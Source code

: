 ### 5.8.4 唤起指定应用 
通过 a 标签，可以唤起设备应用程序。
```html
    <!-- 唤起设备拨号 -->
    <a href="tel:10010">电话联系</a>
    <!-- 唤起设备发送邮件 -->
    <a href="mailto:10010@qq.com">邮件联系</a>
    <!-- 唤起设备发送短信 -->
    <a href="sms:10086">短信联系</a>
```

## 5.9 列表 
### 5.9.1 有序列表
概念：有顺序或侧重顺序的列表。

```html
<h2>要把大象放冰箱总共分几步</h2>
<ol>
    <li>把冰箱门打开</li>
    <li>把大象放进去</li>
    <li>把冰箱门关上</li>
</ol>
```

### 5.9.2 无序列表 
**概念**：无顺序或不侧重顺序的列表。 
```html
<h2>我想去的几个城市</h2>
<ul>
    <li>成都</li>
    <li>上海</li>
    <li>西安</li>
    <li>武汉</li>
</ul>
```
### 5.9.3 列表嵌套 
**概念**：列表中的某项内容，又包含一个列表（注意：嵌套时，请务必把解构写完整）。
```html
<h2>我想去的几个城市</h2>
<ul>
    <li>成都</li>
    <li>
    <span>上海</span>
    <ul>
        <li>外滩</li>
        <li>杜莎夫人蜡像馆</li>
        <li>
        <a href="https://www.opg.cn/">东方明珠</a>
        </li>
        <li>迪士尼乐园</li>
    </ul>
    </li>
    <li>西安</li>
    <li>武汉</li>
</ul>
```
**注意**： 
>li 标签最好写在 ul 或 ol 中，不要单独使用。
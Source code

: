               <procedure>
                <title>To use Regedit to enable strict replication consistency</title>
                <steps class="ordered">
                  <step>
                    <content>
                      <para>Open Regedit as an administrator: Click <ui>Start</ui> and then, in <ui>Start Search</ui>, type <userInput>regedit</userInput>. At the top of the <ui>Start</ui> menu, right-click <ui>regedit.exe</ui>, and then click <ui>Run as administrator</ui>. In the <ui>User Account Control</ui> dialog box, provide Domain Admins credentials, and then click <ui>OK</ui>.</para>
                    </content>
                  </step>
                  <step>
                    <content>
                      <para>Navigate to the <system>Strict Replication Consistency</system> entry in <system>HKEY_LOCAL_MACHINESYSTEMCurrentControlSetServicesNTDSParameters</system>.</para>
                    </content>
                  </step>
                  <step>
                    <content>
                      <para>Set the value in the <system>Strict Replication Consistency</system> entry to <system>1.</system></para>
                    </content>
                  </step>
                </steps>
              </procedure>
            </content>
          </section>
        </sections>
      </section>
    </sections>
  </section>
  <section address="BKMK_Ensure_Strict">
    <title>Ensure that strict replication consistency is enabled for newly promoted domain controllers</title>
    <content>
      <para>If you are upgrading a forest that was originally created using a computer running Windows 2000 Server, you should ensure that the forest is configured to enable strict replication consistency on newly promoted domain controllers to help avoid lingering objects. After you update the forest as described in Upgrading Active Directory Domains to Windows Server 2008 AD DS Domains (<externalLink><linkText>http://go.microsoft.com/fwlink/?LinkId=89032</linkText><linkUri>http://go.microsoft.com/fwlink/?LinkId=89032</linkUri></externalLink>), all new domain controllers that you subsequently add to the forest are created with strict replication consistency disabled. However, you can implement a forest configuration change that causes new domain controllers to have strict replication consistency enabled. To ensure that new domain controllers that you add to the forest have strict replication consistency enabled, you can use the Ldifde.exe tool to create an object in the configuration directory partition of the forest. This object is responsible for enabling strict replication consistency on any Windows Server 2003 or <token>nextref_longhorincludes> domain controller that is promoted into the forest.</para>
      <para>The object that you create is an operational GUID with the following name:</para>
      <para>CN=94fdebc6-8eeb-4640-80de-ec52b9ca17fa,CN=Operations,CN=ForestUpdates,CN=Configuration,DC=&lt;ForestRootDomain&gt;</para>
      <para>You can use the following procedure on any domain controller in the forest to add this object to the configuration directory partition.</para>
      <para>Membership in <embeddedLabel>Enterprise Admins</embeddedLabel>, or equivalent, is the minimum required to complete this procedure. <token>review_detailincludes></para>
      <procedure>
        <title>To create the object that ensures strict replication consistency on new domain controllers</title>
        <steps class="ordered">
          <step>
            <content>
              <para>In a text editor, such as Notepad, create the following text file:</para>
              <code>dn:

## [WHAT YOU ARE ASKED TO DO]
Filter the data, keeping only the lines that contain "following".

## [RESPONSE TO THIS TASK]
      <para>The object that you create is an operational GUID with the following name:</para>
      <para>You can use the following procedure on any domain controller in the forest to add this object to the configuration directory partition.</para>
              <para>In a text editor, such as Notepad, create the following text file:</para>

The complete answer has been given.